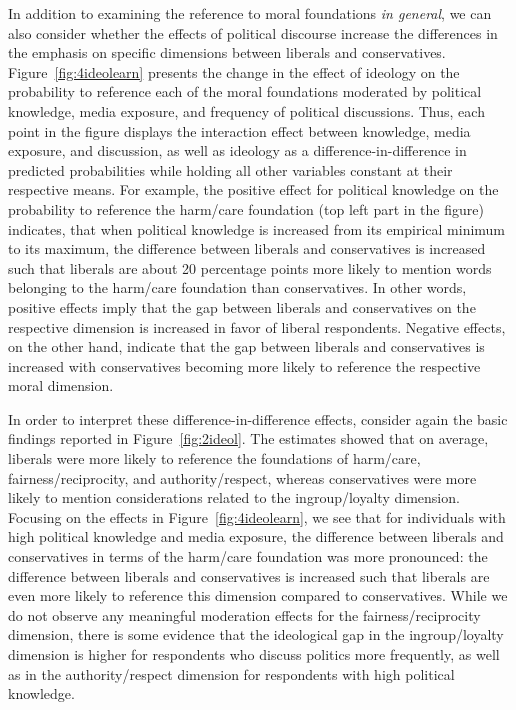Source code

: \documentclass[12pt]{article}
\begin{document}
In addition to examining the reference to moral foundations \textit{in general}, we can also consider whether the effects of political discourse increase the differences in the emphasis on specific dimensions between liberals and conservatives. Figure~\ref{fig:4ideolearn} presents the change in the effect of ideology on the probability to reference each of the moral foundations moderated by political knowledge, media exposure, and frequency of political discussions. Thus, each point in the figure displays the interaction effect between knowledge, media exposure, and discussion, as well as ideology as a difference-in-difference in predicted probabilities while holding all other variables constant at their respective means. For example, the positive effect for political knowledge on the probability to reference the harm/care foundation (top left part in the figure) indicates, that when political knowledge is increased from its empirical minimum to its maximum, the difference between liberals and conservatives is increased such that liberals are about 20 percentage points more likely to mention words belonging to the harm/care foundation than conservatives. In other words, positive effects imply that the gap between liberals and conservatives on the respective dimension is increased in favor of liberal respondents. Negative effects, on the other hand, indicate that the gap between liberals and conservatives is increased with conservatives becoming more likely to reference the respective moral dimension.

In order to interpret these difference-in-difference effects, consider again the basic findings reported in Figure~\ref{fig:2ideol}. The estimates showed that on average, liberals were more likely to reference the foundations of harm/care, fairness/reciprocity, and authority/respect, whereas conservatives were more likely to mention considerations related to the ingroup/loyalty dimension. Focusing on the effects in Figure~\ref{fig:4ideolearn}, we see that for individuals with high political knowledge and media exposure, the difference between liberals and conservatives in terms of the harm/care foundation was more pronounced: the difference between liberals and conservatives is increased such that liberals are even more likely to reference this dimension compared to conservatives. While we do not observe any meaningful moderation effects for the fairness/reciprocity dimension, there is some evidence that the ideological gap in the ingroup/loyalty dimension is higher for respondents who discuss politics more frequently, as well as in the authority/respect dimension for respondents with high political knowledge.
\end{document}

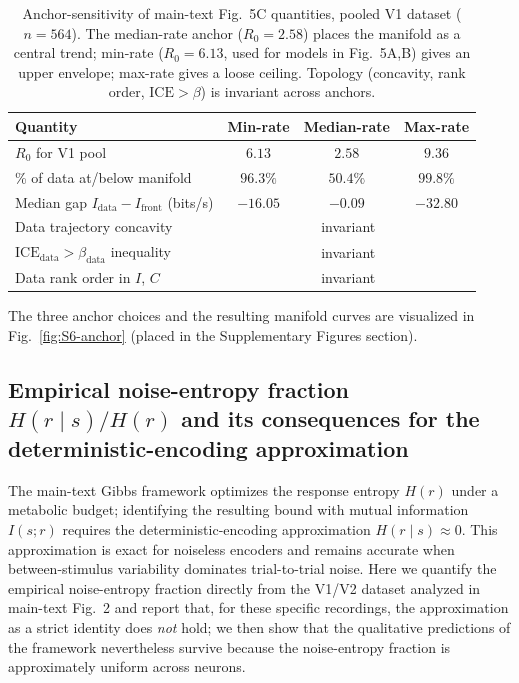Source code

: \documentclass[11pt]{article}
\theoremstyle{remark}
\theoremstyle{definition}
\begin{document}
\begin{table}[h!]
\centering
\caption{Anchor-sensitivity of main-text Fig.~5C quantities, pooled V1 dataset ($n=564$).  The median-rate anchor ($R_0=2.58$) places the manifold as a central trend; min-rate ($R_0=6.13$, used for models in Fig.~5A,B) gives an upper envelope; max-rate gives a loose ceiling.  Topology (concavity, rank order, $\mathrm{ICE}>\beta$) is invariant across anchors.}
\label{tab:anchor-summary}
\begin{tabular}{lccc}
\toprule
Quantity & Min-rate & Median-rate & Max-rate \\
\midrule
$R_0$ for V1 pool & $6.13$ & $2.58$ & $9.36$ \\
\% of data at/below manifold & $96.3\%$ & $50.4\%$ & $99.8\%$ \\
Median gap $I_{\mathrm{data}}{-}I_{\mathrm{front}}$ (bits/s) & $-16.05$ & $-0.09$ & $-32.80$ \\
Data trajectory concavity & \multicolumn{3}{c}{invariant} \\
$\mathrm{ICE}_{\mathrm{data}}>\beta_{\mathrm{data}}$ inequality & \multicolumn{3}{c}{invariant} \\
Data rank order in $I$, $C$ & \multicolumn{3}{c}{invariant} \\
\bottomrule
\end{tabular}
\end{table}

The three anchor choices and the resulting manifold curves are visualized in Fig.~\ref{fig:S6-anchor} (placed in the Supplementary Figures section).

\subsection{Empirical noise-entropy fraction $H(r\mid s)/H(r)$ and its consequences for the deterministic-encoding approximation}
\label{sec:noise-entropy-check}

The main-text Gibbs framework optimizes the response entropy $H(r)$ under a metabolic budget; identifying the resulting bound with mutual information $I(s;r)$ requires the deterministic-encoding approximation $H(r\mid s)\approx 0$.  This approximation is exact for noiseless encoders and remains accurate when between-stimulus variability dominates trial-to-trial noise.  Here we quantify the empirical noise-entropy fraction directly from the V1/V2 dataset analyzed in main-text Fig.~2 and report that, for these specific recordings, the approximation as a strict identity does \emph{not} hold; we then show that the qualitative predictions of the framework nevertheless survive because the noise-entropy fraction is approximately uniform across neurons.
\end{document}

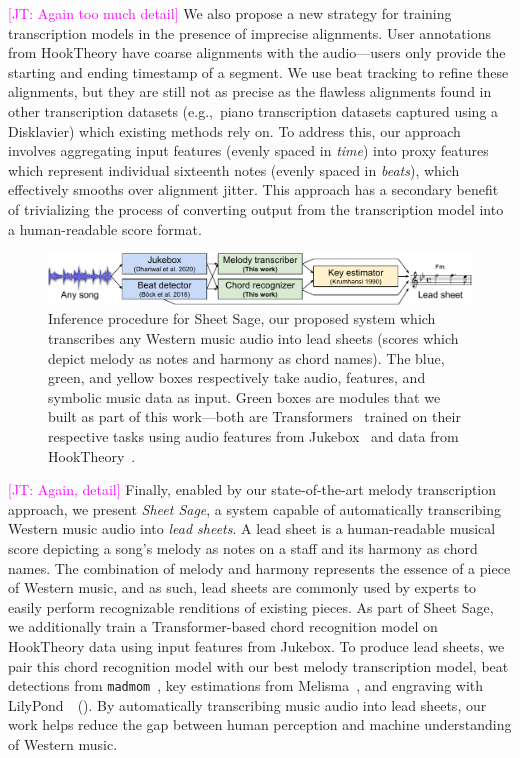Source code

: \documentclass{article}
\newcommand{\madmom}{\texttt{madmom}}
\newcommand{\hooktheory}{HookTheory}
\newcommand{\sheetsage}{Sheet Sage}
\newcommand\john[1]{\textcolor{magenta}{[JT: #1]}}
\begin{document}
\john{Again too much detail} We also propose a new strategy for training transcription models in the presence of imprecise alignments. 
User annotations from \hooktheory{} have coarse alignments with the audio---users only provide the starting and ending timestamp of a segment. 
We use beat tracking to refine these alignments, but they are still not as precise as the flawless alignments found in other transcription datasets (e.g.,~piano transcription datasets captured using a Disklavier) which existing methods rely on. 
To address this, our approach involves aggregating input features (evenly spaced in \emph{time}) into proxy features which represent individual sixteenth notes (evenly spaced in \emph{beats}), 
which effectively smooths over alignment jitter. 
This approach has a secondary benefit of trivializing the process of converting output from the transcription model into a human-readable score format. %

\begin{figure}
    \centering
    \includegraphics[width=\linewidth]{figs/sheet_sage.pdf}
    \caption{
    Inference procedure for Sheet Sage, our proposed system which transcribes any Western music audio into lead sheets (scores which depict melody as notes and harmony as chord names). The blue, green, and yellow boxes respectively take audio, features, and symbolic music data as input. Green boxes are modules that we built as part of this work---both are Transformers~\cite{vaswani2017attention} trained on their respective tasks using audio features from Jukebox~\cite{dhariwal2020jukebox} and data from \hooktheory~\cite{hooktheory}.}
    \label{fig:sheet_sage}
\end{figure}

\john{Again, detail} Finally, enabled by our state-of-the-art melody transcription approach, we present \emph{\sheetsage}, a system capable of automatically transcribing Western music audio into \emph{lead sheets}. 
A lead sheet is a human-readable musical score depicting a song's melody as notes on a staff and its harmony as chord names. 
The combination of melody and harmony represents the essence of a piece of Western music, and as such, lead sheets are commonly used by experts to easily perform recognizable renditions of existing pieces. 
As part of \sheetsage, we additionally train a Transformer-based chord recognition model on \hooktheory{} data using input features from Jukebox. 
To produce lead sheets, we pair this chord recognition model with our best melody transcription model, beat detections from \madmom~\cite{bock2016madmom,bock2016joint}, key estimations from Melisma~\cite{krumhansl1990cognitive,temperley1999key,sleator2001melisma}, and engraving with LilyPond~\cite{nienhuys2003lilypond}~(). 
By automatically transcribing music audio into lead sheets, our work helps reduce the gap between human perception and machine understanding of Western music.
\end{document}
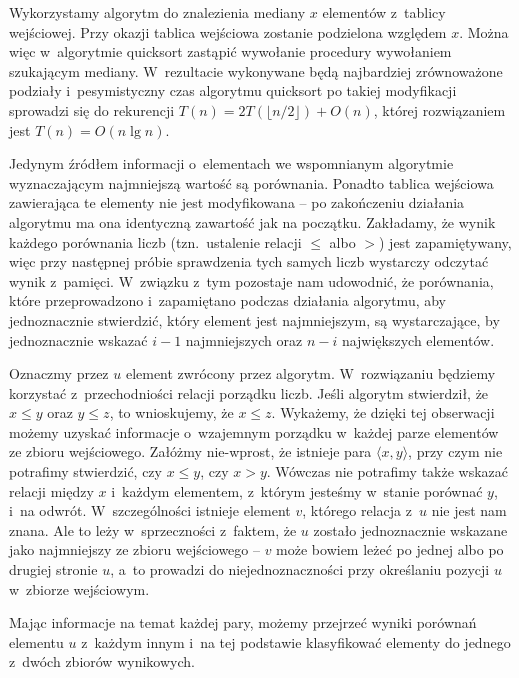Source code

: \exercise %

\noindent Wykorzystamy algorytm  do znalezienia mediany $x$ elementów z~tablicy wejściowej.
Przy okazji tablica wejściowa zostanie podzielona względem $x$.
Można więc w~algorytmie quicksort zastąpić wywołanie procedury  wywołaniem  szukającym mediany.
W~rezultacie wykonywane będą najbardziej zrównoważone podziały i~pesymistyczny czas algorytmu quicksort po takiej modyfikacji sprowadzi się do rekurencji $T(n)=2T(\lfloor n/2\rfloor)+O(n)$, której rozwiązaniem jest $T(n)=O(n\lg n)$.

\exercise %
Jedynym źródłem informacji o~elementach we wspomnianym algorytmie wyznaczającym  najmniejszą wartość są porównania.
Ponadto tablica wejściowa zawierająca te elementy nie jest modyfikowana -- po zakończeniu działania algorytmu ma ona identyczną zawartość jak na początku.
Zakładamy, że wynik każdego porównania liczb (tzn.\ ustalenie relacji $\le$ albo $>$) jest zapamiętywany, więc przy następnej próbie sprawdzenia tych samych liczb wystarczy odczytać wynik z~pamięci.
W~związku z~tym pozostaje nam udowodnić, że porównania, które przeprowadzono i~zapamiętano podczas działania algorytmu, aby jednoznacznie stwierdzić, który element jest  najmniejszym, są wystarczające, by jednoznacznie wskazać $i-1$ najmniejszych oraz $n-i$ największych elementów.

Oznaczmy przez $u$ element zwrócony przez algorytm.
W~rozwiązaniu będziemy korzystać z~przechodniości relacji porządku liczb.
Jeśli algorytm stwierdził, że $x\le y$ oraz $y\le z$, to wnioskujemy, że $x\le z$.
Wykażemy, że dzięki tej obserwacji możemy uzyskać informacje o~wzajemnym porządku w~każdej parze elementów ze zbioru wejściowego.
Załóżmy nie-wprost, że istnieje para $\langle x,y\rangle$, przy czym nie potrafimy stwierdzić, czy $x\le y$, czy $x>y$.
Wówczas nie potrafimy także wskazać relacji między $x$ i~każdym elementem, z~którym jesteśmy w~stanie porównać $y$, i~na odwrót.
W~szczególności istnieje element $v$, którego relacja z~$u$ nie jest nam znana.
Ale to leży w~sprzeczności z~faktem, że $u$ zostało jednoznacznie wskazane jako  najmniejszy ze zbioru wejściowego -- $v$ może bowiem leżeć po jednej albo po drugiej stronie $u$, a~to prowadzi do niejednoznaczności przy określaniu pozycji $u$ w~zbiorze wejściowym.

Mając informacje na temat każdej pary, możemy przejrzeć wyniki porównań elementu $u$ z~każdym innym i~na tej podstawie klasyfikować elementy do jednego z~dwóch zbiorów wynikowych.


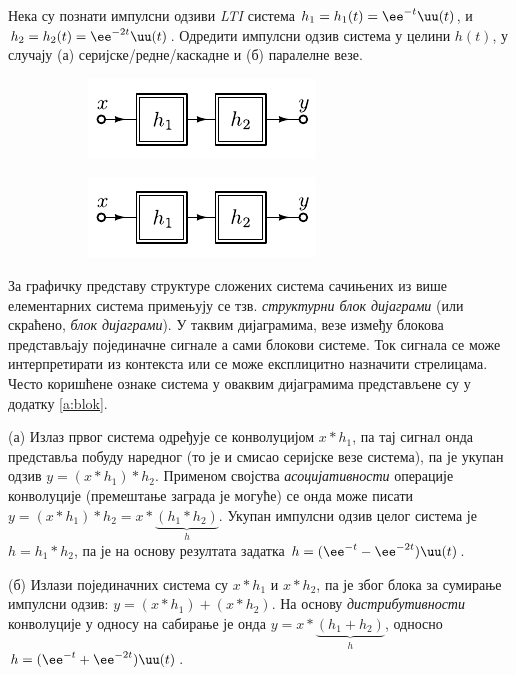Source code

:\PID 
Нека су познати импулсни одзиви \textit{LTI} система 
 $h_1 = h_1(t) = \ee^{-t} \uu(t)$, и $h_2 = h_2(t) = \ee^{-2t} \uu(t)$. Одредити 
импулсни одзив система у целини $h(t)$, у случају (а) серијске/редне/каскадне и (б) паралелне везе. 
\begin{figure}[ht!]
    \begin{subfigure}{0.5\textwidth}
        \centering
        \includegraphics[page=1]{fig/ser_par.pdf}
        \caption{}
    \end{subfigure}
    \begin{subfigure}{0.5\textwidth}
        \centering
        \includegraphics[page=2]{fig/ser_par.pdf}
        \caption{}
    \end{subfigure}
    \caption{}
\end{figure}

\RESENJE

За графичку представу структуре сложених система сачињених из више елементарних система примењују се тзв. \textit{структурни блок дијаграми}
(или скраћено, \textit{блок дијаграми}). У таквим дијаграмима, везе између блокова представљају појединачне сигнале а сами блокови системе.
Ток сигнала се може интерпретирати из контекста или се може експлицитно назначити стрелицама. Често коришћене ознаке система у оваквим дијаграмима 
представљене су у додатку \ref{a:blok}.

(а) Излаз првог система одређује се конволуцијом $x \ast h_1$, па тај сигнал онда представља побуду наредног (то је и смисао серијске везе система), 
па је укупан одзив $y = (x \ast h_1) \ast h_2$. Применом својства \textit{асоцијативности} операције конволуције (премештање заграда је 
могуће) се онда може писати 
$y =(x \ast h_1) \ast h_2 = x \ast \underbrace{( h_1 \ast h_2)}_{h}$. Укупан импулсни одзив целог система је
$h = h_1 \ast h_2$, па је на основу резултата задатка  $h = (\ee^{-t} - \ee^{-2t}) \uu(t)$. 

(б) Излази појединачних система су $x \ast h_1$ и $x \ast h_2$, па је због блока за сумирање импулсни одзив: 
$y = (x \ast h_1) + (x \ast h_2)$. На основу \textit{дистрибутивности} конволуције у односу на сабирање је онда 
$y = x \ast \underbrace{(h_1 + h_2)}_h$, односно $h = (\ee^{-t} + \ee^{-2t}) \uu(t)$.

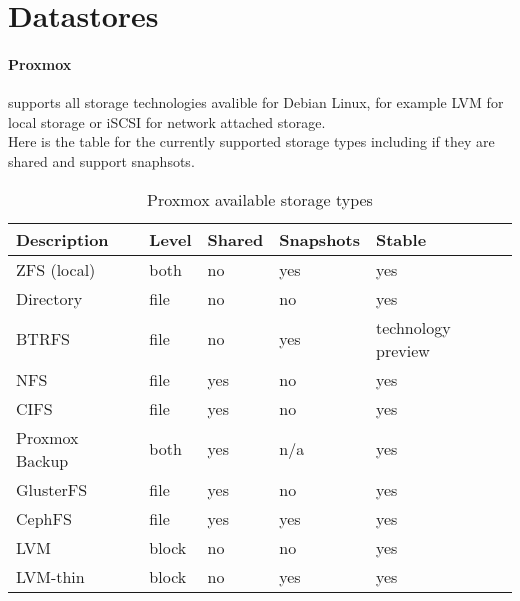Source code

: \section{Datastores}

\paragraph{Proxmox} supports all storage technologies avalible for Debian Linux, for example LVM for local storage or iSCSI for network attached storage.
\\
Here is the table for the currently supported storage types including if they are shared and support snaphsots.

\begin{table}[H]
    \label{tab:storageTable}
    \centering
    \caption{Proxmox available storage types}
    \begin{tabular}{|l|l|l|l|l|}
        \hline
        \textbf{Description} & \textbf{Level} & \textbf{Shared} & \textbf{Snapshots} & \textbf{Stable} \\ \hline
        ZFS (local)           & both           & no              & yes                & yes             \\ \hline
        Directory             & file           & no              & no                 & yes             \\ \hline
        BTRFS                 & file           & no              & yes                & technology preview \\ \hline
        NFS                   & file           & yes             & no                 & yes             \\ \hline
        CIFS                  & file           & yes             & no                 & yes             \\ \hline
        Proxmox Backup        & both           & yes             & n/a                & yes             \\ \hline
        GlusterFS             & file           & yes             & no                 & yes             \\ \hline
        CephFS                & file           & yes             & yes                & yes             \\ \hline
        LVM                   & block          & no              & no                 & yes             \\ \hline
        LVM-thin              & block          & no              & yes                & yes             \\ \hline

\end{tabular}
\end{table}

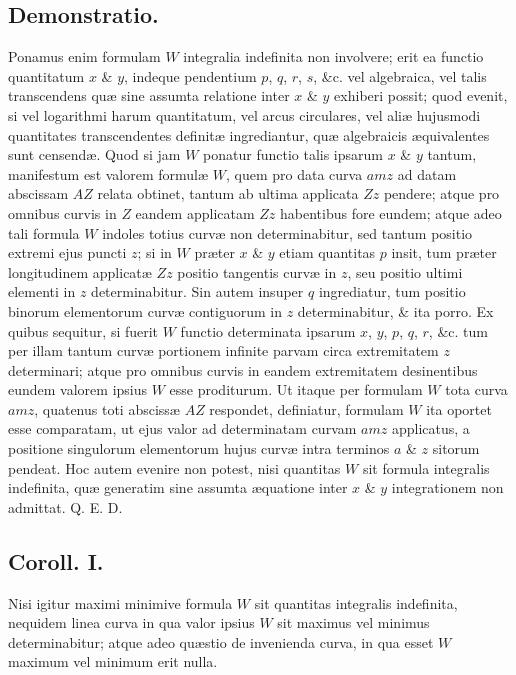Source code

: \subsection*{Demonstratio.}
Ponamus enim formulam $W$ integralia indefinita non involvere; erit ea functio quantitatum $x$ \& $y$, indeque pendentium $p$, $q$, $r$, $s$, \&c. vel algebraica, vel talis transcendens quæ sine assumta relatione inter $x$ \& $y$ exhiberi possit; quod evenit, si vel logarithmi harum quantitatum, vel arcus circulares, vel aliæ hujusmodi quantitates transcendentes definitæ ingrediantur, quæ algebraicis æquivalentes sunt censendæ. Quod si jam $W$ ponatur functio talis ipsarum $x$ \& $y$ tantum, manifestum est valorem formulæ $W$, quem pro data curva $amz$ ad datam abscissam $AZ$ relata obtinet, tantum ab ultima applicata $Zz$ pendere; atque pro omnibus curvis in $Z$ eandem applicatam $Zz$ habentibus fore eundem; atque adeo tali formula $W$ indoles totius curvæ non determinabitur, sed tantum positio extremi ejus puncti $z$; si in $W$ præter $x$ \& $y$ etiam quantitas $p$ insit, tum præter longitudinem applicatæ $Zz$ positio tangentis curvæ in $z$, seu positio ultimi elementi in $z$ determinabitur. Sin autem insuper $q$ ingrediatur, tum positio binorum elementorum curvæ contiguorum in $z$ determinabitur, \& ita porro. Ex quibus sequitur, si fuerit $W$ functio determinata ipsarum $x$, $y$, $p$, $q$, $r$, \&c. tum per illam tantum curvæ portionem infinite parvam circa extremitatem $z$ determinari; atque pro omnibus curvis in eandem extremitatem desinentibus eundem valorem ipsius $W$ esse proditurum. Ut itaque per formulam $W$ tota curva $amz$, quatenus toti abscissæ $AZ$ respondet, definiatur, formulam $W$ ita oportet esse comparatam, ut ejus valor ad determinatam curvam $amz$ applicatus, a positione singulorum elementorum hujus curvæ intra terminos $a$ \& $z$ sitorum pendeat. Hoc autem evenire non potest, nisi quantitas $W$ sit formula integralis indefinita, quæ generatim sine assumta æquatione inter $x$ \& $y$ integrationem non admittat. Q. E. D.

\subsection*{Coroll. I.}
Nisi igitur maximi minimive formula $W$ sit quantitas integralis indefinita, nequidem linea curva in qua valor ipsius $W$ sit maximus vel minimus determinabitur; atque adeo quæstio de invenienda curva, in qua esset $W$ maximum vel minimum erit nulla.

### Task objective:
The range runs from the line with "Finally, enabled by" up to and including the line with "As part of \sheetsage, we" in the listing above; please write out exactly those lines and nothing more.

### Exercise solution:
\john{Again, detail} Finally, enabled by our state-of-the-art melody transcription approach, we present \emph{\sheetsage}, a system capable of automatically transcribing Western music audio into \emph{lead sheets}. 
A lead sheet is a human-readable musical score depicting a song's melody as notes on a staff and its harmony as chord names. 
The combination of melody and harmony represents the essence of a piece of Western music, and as such, lead sheets are commonly used by experts to easily perform recognizable renditions of existing pieces. 
As part of \sheetsage, we additionally train a Transformer-based chord recognition model on \hooktheory{} data using input features from Jukebox. 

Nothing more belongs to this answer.